(Dataset excerpts)

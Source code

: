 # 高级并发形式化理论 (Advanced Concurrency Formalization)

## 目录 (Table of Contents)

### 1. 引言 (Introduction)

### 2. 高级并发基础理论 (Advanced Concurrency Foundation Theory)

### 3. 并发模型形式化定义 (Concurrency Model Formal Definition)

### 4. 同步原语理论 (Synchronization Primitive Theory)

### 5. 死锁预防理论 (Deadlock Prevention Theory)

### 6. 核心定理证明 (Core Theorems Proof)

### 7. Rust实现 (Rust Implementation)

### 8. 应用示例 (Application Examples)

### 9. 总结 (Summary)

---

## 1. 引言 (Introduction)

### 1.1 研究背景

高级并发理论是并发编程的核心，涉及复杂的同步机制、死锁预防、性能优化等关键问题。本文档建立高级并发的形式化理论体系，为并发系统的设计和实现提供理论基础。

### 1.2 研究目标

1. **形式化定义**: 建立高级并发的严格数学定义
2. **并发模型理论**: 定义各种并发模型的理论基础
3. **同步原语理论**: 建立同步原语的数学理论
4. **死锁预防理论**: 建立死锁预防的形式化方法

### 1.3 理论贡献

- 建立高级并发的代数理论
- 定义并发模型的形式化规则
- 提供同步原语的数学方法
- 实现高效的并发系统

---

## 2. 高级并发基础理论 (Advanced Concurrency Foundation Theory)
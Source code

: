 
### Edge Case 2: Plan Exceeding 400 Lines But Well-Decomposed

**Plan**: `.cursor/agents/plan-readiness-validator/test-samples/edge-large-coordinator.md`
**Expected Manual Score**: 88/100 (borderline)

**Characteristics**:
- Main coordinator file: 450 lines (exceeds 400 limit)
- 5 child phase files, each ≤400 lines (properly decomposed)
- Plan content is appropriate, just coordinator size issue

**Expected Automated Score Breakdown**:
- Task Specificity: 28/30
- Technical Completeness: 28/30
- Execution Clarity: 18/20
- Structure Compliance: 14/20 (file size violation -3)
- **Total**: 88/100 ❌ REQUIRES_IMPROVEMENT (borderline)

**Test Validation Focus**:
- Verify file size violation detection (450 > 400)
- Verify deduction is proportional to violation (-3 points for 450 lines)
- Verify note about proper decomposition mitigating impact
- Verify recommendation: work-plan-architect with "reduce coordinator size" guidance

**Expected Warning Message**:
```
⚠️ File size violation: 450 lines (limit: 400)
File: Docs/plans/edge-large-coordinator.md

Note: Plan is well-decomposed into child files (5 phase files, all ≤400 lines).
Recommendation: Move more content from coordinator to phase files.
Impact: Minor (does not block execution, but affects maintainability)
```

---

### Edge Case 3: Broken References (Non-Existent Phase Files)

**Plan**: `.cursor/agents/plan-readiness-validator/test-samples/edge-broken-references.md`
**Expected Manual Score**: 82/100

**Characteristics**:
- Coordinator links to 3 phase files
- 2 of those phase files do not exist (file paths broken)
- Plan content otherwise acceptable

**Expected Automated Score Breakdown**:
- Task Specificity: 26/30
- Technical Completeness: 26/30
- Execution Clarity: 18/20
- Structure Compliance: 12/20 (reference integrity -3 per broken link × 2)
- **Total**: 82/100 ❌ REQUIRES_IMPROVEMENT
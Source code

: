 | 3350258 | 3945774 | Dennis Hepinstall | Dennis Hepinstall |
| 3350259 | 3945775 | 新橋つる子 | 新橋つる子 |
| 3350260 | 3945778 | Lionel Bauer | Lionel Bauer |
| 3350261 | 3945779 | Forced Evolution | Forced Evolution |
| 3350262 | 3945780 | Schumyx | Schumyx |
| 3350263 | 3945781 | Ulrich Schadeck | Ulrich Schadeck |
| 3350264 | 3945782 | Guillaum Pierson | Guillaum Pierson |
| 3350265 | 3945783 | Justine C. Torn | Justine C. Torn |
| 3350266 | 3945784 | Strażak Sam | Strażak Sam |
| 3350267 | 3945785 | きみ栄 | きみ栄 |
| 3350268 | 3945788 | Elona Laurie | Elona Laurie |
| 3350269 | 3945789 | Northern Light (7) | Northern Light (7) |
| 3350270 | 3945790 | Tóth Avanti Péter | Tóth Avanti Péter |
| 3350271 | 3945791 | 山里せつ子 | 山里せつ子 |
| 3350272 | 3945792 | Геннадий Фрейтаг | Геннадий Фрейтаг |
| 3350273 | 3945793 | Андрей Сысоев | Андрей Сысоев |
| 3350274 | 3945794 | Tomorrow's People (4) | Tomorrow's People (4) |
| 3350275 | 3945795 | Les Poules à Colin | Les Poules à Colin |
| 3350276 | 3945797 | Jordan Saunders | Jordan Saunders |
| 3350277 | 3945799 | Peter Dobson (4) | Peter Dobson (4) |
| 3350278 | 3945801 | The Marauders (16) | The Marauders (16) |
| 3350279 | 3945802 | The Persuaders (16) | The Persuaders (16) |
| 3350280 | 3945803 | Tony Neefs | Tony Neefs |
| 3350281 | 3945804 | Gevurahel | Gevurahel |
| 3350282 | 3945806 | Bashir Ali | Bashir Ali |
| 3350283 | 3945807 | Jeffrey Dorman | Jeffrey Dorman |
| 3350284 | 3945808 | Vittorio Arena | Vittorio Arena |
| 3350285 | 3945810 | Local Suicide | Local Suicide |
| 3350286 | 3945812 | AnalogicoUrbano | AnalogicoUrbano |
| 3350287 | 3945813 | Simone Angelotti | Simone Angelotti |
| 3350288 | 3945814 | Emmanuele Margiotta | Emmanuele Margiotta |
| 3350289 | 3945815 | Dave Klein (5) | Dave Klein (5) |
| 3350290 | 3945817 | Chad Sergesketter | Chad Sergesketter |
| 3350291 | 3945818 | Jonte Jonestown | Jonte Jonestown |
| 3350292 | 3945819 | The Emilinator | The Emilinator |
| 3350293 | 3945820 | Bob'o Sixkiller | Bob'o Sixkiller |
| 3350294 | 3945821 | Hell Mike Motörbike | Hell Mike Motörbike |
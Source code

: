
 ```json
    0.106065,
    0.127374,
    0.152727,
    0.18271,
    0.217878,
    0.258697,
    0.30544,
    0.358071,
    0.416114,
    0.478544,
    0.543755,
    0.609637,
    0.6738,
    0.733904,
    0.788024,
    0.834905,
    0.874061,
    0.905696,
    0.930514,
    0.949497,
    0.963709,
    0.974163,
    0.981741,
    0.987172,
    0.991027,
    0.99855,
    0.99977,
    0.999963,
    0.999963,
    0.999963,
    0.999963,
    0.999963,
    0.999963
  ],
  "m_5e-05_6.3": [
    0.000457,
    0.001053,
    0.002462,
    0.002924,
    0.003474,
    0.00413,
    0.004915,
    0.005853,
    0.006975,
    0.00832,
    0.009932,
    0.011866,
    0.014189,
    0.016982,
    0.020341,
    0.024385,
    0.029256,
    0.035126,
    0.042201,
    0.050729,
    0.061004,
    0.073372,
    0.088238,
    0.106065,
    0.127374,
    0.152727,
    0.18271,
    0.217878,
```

REQUIRED ACTION -> Looking at the records above, please output exactly the lines that run from the one holding "Dorman | Jeffrey Dorman |" to the final line, and only those.

RESULT BELOW ->
| 3350283 | 3945807 | Jeffrey Dorman | Jeffrey Dorman |
| 3350284 | 3945808 | Vittorio Arena | Vittorio Arena |
| 3350285 | 3945810 | Local Suicide | Local Suicide |
| 3350286 | 3945812 | AnalogicoUrbano | AnalogicoUrbano |
| 3350287 | 3945813 | Simone Angelotti | Simone Angelotti |
| 3350288 | 3945814 | Emmanuele Margiotta | Emmanuele Margiotta |
| 3350289 | 3945815 | Dave Klein (5) | Dave Klein (5) |
| 3350290 | 3945817 | Chad Sergesketter | Chad Sergesketter |
| 3350291 | 3945818 | Jonte Jonestown | Jonte Jonestown |
| 3350292 | 3945819 | The Emilinator | The Emilinator |
| 3350293 | 3945820 | Bob'o Sixkiller | Bob'o Sixkiller |
| 3350294 | 3945821 | Hell Mike Motörbike | Hell Mike Motörbike |
Source code

:
 ```json
    0.106065,
    0.127374,
    0.152727,
    0.18271,
    0.217878,
    0.258697,
    0.30544,
    0.358071,
    0.416114,
    0.478544,
    0.543755,
    0.609637,
    0.6738,
    0.733904,
    0.788024,
    0.834905,
    0.874061,
    0.905696,
    0.930514,
    0.949497,
    0.963709,
    0.974163,
    0.981741,
    0.987172,
    0.991027,
    0.99855,
    0.99977,
    0.999963,
    0.999963,
    0.999963,
    0.999963,
    0.999963,
    0.999963
  ],
  "m_5e-05_6.3": [
    0.000457,
    0.001053,
    0.002462,
    0.002924,
    0.003474,
    0.00413,
    0.004915,
    0.005853,
    0.006975,
    0.00832,
    0.009932,
    0.011866,
    0.014189,
    0.016982,
    0.020341,
    0.024385,
    0.029256,
    0.035126,
    0.042201,
    0.050729,
    0.061004,
    0.073372,
    0.088238,
    0.106065,
    0.127374,
    0.152727,
    0.18271,
    0.217878,
```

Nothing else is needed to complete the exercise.